**Task brief**
For each line below that holds "proof", return the line as it stands.

**Entries shown**
━━━━
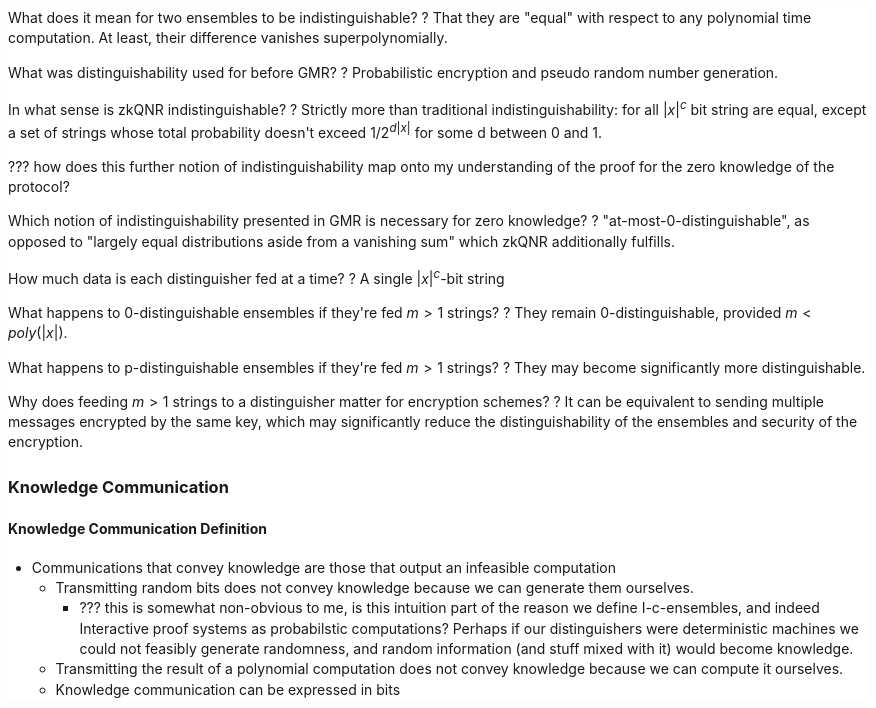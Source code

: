 What does it mean for two ensembles to be indistinguishable?
?
That they are "equal" with respect to any polynomial time computation. At least, their difference vanishes superpolynomially.


What was distinguishability used for before GMR?
?
Probabilistic encryption and pseudo random number generation.


In what sense is zkQNR indistinguishable?
?
Strictly more than traditional indistinguishability: for all $|x|^c$ bit string are equal, except a set of strings whose total probability doesn't exceed $1/2^{d|x|}$ for some d between 0 and 1.


??? how does this further notion of indistinguishability map onto my understanding of the proof for the zero knowledge of the protocol?

Which notion of indistinguishability presented in GMR is necessary for zero knowledge?
?
"at-most-0-distinguishable", as opposed to "largely equal distributions aside from a vanishing sum" which zkQNR additionally fulfills.


How much data is each distinguisher fed at a time?
?
A single $|x|^c$-bit string


What happens to 0-distinguishable ensembles if they're fed $m > 1$ strings?
?
They remain 0-distinguishable, provided $m < poly(|x|)$.


What happens to p-distinguishable ensembles if they're fed $m > 1$ strings?
?
They may become significantly more distinguishable.


Why does feeding $m > 1$ strings to a distinguisher matter for encryption schemes?
?
It can be equivalent to sending multiple messages encrypted by the same key, which may significantly reduce the distinguishability of the ensembles and security of the encryption.

### Knowledge Communication
#### Knowledge Communication Definition
* Communications that convey knowledge are those that output an infeasible computation
	* Transmitting random bits does not convey knowledge because we can generate them ourselves.
		* ??? this is somewhat non-obvious to me, is this intuition part of the reason we define I-c-ensembles, and indeed Interactive proof systems as probabilstic computations? Perhaps if our distinguishers were deterministic machines we could not feasibly generate randomness, and random information (and stuff mixed with it) would become knowledge.
	* Transmitting the result of a polynomial computation does not convey knowledge because we can compute it ourselves.
	* Knowledge communication can be expressed in bits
━━━━
**Expected answer**
??? how does this further notion of indistinguishability map onto my understanding of the proof for the zero knowledge of the protocol?
		* ??? this is somewhat non-obvious to me, is this intuition part of the reason we define I-c-ensembles, and indeed Interactive proof systems as probabilstic computations? Perhaps if our distinguishers were deterministic machines we could not feasibly generate randomness, and random information (and stuff mixed with it) would become knowledge.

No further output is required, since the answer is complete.